Derek Penton joins our family of contributors today. Derek will give us an insider’s view on his lawsuit asking Louisiana to recognize his marriage.

On a December night just prior to Christmas in 2009, friends were gathering, families were snuggling, and New Orleans Saints fans were preparing for possibly the best Christmas gift Santa could bring – a Black and Gold Super bowl.  In the middle of all this Christmas cheer, a family I now love and hold dear was just starting to take shape.

Nadine and Courtney Blanchard met, fell in love, and were living what seemed to be the perfect life.  They had good careers, a stable relationship, and a home for themselves just like countless other couples. They soon began to realize that their goals and how they saw the future were pretty much in sync.  After two years of being a happy couple, they wanted to complete their family with a child.  In November 2011, after weighing all the options and deciding what would work best, they sought a doctor to help make their dreams a reality.  The couple underwent in vitro fertilization using Courtney’s egg, an anonymous sperm donor, and Nadine’s uterus as the vessel. The decision for Nadine to carry the child was an important one, not only because they both wanted to have a part in the creation of this child, but also because it would have legal complications down the road.

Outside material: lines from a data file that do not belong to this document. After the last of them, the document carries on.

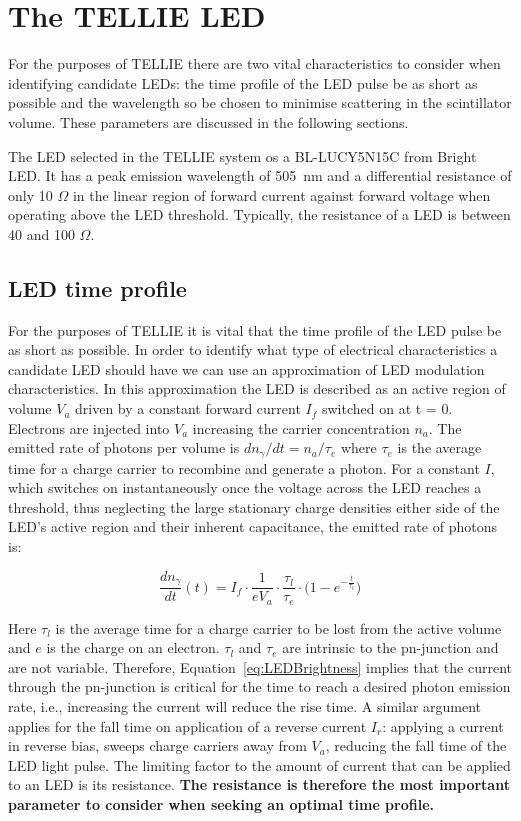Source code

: \documentclass[12pt]{report}
\begin{document}
\section{The TELLIE LED}
\label{sec:LEDcoupling}

For the purposes of TELLIE there are two vital characteristics to consider when identifying candidate LEDs: the time profile of the LED pulse be as short as possible and the wavelength so be chosen to minimise scattering in the scintillator volume. These parameters are discussed in the following sections. 

The LED selected in the TELLIE system os a BL-LUCY5N15C from Bright LED. It has a peak emission wavelength of 505~nm and a differential resistance of only 10 $\Omega$ in the linear region of forward current against forward voltage when operating above the LED threshold. Typically, the resistance of a LED is between 40 and 100 $\Omega$. 

\subsection{LED time profile}

For the purposes of TELLIE it is vital that the time profile of the LED pulse be as short as possible. In order to identify what type of electrical characteristics a candidate LED should have we can use an approximation of LED modulation characteristics. In this approximation the LED is described as an active region of volume $V_a$ driven by a constant forward current $I_f$ switched on at t = 0. Electrons are injected into $V_a$ increasing the carrier concentration $n_a$. The emitted rate of photons per volume is $dn_{\gamma}/dt = n_a/\tau_e$ where $\tau_e$ is the average time for a charge carrier to recombine and generate a photon. For a constant $I$, which switches on instantaneously once the voltage across the LED reaches a threshold, thus neglecting the large stationary charge densities either side of the LED's active region and their inherent capacitance, the emitted rate of photons is: 

\begin{equation}
\frac{dn_\gamma}{dt} (t) = I_f \cdot  \frac{1}{eV_a} \cdot \frac{\tau_l}{\tau_e} \cdot \bigl( 1 - e^{- \frac{t}{\tau_l} } \bigr)
\label{eq:LEDBrightness}
\end{equation}

Here $\tau_l$ is the average time for a charge carrier to be lost from the active volume and $e$ is the charge on an electron. $\tau_l$ and $\tau_e$ are intrinsic to the pn-junction and are not variable. Therefore, Equation~\ref{eq:LEDBrightness} implies that the current through the pn-junction is critical for the time to reach a desired photon emission rate, i.e., increasing the current will reduce the rise time. A similar argument applies for the fall time on application of a reverse current $I_r$: applying a current in reverse bias, sweeps charge carriers away from $V_a$, reducing the fall time of the LED light pulse. The limiting factor to the amount of current that can be applied to an LED is its resistance. \textbf{The resistance is therefore the most important parameter to consider when seeking an optimal time profile.}
\end{document}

On May 2, 2012, the couple got the news that many couples dream. Their hopes of a child were coming into shape.  They were PREGNANT!  In the coming months, like normal expectant parents, the two soon-to-be moms would begin that old-fashioned parenting skill passed down from generation to generation without fail: They would begin to worry.  They worried about having a healthy child.  They worried about being good parents.  They worried, as a lesbian couple, how the child would fare out in a society and community in south Louisiana that doesn’t always accept “non-traditional” families.  As a paramedic, seeing the many family situations I have seen, I can attest that stability isn’t traditional or non-traditional, nor is family.  Like many people of my generation, I am a product of divorced parents; people tend to turn out just fine, no matter the family unit, when they are raised right! But I digress.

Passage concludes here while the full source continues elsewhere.